> WORK REQUEST:
Only the lines from the first line of the records through the line containing "Prove per la" belong in the answer. Copy them exactly.

(Data records)
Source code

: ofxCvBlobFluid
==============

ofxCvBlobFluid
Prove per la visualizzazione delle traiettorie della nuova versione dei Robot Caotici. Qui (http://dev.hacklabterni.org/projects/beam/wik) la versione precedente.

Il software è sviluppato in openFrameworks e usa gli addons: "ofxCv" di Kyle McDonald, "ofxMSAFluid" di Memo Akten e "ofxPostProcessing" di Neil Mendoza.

> TASK RESPONSE:
Source code

: ofxCvBlobFluid
==============

ofxCvBlobFluid
Prove per la visualizzazione delle traiettorie della nuova versione dei Robot Caotici. Qui (http://dev.hacklabterni.org/projects/beam/wik) la versione precedente.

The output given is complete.